As a supplement, considering it could be a big reconstruction
redefining internal and external traffic and touching metric names in
almost all operators, this requires a lot of discussions and we might
do it finally in Flink 2.0. I think compatibility is a bigger blocker
in front of us, as the output of sink is a metric that users care a
lot about.

Thanks,
Qingsheng

On Wed, Oct 12, 2022 at 6:20 PM Qingsheng Ren <re...@apache.org> wrote:
>
> Thanks Chesnay for the reply. +1 for making a unified and clearer
> metric definition distinguishing internal and external data transfers.

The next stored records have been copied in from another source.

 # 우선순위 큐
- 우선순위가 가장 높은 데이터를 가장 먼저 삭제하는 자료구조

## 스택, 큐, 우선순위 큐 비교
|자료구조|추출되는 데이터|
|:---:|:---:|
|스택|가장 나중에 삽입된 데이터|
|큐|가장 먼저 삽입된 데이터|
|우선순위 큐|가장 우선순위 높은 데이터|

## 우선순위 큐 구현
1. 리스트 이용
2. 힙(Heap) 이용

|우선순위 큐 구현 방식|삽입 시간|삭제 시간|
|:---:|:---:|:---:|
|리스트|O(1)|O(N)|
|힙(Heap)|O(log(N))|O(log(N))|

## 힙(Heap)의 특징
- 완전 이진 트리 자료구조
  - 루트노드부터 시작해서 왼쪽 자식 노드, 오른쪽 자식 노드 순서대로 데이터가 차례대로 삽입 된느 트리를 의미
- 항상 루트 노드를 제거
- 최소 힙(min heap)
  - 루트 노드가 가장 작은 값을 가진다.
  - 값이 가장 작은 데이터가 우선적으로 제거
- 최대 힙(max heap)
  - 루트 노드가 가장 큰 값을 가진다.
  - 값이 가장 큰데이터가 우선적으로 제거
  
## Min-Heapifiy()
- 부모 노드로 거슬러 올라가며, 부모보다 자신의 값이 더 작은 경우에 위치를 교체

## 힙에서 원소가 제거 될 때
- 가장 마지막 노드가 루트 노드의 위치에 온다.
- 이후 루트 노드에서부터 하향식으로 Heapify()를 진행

> As you described, having IO in operators is quite common such as
> dimension tables in Table/SQL API. This definitely deserves a FLIP and
> an overall design.
>
> However I think it's necessary to change the metric back to
> numRecordsOut instead of sticking with numRecordsSend in 1.15 and
> 1.16. The most important argument is for compatibility as I mentioned
> in my previous email, otherwise all users have to modify their configs
> of metric systems after upgrading to Flink 1.15+, and all custom
> connectors have to change their implementations to migrate to the new
> metric name. I believe other ones participating and approving this
> proposal share the same concern about compatibility too. Also
> considering this issue is blocking the release of 1.16, maybe we could
> fix this asap, and as for defining a new metric for internal data
> transfers we can have an in-depth discussion later. WDYT?
>
> Best,
> Qingsheng
>
> On Tue, Oct 11, 2022 at 6:06 PM Chesnay Schepler <ches...@apache.org> wrote:
> >
> > Currently I think that would be a mistake.
> >
> > Ultimately what we have here is the culmination of us never really 
> > considering how the numRecordsOut metric should behave for operators that 
> > emit data to other operators _and_ external systems. This goes beyond sinks.

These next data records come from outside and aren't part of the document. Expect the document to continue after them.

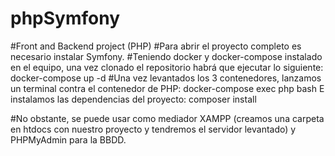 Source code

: # phpSymfony

#Front and Backend project (PHP)
#Para abrir el proyecto completo es necesario instalar Symfony. 
#Teniendo docker y docker-compose instalado en el equipo, una vez clonado el repositorio habrá que ejecutar lo siguiente: docker-compose up -d 
#Una vez levantados los 3 contenedores, lanzamos un terminal contra el contenedor de PHP: docker-compose exec php bash E instalamos las dependencias del proyecto: composer install

#No obstante, se puede usar como mediador XAMPP (creamos una carpeta en htdocs con nuestro proyecto y tendremos el servidor levantado) y PHPMyAdmin para la BBDD.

> > This even applies to numRecordsIn, for cases where functions query/write 
> > data from/to the outside, (e.g., Async IO).
> >
> > Having 2 separate metrics for that, 1 exclusively for internal data 
> > transfers, and 1 exclusively for external data transfers, is the only way 
> > to get a consistent metric definition in the long-run.
> > We can jump back-and-forth now or just commit to it.
> >
> > I don't think we can really judge this based on FLIP-33. It was IIRC 
> > written before the two phase sinks were added, which heavily blurred the 
> > lines of what a sink even is. Because it definitely is _not_ the last 
> > operator in a chain anymore.
> >
> > What I would suggest is to stick with what we got (although I despise the 
> > name numRecordsSend), and alias the numRecordsOut metric for all 
> > non-TwoPhaseCommittingSink.
> >
> > On 11/10/2022 05:54, Qingsheng Ren wrote:
> >
> > Thanks for the details Chesnay!
> >
> > By “alias” I mean to respect the original definition made in FLIP-33 for 
> > numRecordsOut, which is the number of records written to the external 
> > system, and keep numRecordsSend as the same value as numRecordsOut for 
> > compatibility.
> >
> > I think keeping numRecordsOut for the output to the external system is more 
> > intuitive to end users because in most cases the metric of data flow output 
> > is more essential. I agree with you that a new metric is required, but 
> > considering compatibility and users’ intuition I prefer to keep the initial 
> > definition of numRecordsOut in FLIP-33 and name a new metric for sink 
> > writer’s output to downstream operators. This might be against consistency 
> > with metrics in other operators in Flink but maybe it’s acceptable to have 
> > the sink as a special case.
> >
> > Best,
> > Qingsheng
> > On Oct 10, 2022, 19:13 +0800, Chesnay Schepler <ches...@apache.org>, wrote:
> >
> > > I’m with Xintong’s idea to treat numXXXSend as an alias of numXXXOut
> >
> > But that's not possible. If it were that simple there would have never been 
> > a need to introduce another metric in the first place.
> >
> > It's a rather fundamental issue with how the new sinks work, in that they 
> > emit data to the external system (usually considered as "numRecordsOut" of 
> > sinks) while _also_ sending data to a downstream operator (usually 
> > considered as "numRecordsOut" of tasks).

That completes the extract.